Beidseitig belastende (vortreibenes Kreuzanziehen), einseitig belastende und entlastende. Letztere wird nur beim Rückwärtsrichten angewandt.

? Welche Zügelhilfen gibt es?
Der Nachdruck, mit dem Zügelhilfen gegeben werden, umfasst eine breite Skala vom Anstehenlassen der Hand über das Durchhalten bis zum Annehmen aus dem Ellenbogen heraus. Nach jedem Anstehenlassen bzw. Durchhalten oder Annehmen der Hand muss unbedingt ein Nachgeben erfolgen. Zügelhilfen werden immer in Verbindung mit treibenden Schenkel- und Gewichtshilfen gegeben.

? Nennen Sie Beispiele für den Einsatz von einseitig treibenden und verwahrenden Kreuz- und Schenkelhilfen.
Angaloppieren, Reiten von Wendungen, Einwirkung bei einem scheuenden Pferd.

? Was sind Paraden, und welchen Zweck erfüllen sie?
Paraden sind ein Zusammenspiel von Schenkel-, Kreuz- und Zügelhilfen (anstehende, durchhaltende, annehmende) etwa zum Zweck des Durchparierens, des Wechsels aus dem Galopp zum Trab oder aus dem Trab zum Schritt (halbe Paraden) sowie zum Durchparieren aus jeder Gangart zum Halten (ganze Paraden.
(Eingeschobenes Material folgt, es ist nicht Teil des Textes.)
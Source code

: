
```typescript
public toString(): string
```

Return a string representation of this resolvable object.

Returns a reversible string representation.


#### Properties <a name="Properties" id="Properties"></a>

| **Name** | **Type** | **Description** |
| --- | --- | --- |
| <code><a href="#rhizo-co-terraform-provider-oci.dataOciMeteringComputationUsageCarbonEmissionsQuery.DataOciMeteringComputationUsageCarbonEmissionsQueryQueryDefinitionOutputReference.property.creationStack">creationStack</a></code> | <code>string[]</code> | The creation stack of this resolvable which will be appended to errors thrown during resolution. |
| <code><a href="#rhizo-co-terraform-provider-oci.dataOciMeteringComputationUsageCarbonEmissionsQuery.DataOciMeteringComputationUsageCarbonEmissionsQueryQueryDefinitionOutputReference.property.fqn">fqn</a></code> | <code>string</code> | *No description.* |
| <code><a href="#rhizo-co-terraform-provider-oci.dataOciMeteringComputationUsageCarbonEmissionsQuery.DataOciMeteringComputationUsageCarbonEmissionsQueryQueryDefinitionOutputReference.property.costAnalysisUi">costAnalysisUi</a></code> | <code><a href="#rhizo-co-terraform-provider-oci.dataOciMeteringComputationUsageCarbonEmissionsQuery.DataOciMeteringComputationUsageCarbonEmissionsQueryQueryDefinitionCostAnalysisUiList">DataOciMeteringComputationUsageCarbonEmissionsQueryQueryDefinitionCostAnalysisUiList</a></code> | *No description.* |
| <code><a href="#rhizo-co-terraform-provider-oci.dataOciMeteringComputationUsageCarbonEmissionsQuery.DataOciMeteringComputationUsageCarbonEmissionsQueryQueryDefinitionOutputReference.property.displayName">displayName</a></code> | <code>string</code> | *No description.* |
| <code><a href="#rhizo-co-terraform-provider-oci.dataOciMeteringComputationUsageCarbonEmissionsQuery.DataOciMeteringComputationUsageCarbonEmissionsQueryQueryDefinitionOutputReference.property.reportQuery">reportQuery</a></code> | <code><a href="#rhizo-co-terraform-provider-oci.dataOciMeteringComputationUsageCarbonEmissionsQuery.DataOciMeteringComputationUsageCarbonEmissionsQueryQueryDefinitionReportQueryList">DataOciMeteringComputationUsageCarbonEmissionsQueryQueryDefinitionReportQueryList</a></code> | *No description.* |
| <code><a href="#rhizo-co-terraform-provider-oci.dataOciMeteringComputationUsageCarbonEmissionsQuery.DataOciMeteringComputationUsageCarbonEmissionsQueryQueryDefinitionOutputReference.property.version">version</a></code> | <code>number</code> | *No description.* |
Paraden dienen außerdem dazu, die Aufmerksamkeit des Pferdes zu erhalten.

Straßenverkehrsordnung

Verbote
Es ist verboten: sich auf der Straße mit Pferden aufzuhalten, die den Verkehr gefährden; Pferde vom Fahrrad oder Kraftfahrzeug aus zu führen; mehr als zwei Handpferde mitzuführen.